Figure 5.

Mutant Caspase 2s that do not interact with cyclin D3 are expressed at different levels, are not cleaved when expressed in HEK 293 cells, but are cleaved when coexpressed with wt Caspase 2. Immunoprecipitation Western probed with anti-Myc monoclonal antibody showing patterns of cleavage for mutant Caspase 2 in HEK 293 cells transfected with control Myc-fusion vector pcDNA3.1 and HA fusion vector pBC147 (lane A); pcDNA3.1 and pBC147-wt-Caspase 2 (lane B); pcDNA3.1-wt-Caspase 2 + pBC147 (lane C); pcDNA3.1-Y175N-Caspase 2 + pBC147 (lane D); pcDNA 3.1.-A242P-Caspase 2 + pBC147 (lane E); pcDNA3.1-wt-Caspase 2 + pBC147-wt-Caspase 2 (lane F); pcDNA3.1-Y175N-Caspase 2 + pBC147-wt-Caspase 2 (lane G); or pcDNA3.1-A242P-Caspase 2 + pBC-147-wt-Caspase 2 (lane H). + indicates that morphological evidence of apoptosis is present in the respective cell cultures; − indicates no evidence of apoptosis.

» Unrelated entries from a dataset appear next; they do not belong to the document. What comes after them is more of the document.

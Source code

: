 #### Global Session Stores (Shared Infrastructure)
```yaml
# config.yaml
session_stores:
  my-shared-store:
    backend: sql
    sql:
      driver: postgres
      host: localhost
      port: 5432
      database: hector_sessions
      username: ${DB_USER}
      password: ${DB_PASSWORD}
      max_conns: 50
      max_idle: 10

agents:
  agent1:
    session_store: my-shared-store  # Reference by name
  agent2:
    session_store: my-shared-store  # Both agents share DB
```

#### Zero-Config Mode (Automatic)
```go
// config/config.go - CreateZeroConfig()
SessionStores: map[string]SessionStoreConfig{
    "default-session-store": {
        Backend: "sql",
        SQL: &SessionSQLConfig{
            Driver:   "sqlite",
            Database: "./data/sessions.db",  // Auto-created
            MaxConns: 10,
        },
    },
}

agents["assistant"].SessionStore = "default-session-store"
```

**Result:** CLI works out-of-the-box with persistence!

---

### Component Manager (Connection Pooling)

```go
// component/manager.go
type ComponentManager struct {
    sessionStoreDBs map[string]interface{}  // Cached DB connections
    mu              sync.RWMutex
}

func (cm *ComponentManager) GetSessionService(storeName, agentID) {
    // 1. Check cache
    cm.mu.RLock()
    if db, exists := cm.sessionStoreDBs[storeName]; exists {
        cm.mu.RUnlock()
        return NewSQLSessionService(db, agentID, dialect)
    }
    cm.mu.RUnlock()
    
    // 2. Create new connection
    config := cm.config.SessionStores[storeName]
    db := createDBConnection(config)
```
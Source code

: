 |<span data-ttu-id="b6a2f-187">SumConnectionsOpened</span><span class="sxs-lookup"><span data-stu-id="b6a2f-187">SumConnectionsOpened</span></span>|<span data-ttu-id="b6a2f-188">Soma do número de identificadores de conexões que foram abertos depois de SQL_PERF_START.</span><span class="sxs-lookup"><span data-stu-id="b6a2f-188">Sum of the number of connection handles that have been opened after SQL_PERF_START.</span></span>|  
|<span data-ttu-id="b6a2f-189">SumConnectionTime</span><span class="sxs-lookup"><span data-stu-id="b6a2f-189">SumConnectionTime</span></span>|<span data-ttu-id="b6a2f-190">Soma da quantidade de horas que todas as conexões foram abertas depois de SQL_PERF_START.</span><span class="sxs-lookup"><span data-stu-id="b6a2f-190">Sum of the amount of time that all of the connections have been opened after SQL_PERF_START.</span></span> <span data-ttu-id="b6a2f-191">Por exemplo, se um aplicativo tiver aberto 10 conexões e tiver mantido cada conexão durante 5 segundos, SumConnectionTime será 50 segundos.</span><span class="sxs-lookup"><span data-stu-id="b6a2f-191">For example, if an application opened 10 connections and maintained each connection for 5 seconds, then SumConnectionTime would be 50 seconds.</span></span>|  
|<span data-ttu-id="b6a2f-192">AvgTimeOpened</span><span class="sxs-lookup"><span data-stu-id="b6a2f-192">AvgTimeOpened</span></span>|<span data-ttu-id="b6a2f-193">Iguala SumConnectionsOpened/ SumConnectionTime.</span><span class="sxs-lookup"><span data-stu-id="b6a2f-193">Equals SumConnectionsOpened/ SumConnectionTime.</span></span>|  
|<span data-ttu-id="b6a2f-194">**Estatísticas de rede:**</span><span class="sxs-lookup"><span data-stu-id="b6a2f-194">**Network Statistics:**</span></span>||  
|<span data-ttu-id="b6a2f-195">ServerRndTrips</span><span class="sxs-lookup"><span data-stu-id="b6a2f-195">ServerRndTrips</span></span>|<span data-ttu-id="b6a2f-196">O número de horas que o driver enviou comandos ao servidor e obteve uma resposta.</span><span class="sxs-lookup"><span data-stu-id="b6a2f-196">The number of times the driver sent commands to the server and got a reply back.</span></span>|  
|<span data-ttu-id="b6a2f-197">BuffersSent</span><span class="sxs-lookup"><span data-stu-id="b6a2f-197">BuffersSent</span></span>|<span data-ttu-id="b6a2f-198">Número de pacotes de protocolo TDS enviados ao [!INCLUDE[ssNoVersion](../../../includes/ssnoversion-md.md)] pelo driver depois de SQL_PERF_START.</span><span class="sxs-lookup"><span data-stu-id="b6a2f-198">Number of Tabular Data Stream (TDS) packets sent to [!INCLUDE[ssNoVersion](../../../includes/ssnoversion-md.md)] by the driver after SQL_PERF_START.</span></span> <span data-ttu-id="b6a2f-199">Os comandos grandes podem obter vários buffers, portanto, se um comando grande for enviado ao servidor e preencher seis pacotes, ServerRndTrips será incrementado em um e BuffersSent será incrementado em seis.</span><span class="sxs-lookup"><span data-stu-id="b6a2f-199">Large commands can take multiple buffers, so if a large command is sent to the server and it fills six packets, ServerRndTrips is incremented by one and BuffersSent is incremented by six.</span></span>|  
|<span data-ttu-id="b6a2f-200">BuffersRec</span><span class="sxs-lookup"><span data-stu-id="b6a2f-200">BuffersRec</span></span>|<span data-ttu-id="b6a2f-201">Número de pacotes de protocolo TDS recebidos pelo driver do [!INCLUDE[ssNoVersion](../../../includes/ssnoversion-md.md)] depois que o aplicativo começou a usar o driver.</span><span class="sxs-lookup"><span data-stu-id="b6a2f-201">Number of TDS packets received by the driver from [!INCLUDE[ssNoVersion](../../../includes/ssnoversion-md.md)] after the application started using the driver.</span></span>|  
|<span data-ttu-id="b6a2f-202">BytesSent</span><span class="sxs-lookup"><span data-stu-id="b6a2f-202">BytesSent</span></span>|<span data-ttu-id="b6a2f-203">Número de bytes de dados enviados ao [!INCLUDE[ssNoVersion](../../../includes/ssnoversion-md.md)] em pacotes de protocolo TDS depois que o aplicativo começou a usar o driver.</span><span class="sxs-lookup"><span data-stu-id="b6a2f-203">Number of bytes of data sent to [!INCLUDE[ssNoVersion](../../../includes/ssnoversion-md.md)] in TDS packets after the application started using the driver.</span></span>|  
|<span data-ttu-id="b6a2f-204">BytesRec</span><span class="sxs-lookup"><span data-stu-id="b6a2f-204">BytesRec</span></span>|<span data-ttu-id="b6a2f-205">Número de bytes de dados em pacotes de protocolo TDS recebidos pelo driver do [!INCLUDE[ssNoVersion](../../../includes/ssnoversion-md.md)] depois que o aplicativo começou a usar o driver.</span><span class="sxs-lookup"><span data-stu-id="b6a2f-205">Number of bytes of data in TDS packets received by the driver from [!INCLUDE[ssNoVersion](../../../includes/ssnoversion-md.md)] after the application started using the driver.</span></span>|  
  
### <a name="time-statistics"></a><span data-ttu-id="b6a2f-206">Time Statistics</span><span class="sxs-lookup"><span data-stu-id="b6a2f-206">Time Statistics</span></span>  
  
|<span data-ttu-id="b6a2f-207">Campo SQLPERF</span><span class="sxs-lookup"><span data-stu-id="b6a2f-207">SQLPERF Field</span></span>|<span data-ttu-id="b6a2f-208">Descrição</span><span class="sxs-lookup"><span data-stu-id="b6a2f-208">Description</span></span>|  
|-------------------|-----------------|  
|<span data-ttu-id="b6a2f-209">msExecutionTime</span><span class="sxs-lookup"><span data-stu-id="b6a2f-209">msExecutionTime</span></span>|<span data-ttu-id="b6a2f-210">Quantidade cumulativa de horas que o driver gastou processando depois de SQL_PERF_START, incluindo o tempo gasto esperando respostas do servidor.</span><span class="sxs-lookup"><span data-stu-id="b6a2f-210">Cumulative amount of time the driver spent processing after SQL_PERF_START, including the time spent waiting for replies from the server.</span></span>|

The uncleaved Caspase 2 band runs at 49 kDa, as visualized in lanes D and E, in which the mutant Caspase 2 was coexpressed with a vector control. The Caspase 2 14 kDa and 12 kDa cleavage products are seen in lanes C (wt), F (wt), G (Y175N), and H (A242P). These bands correlate with the coexpression.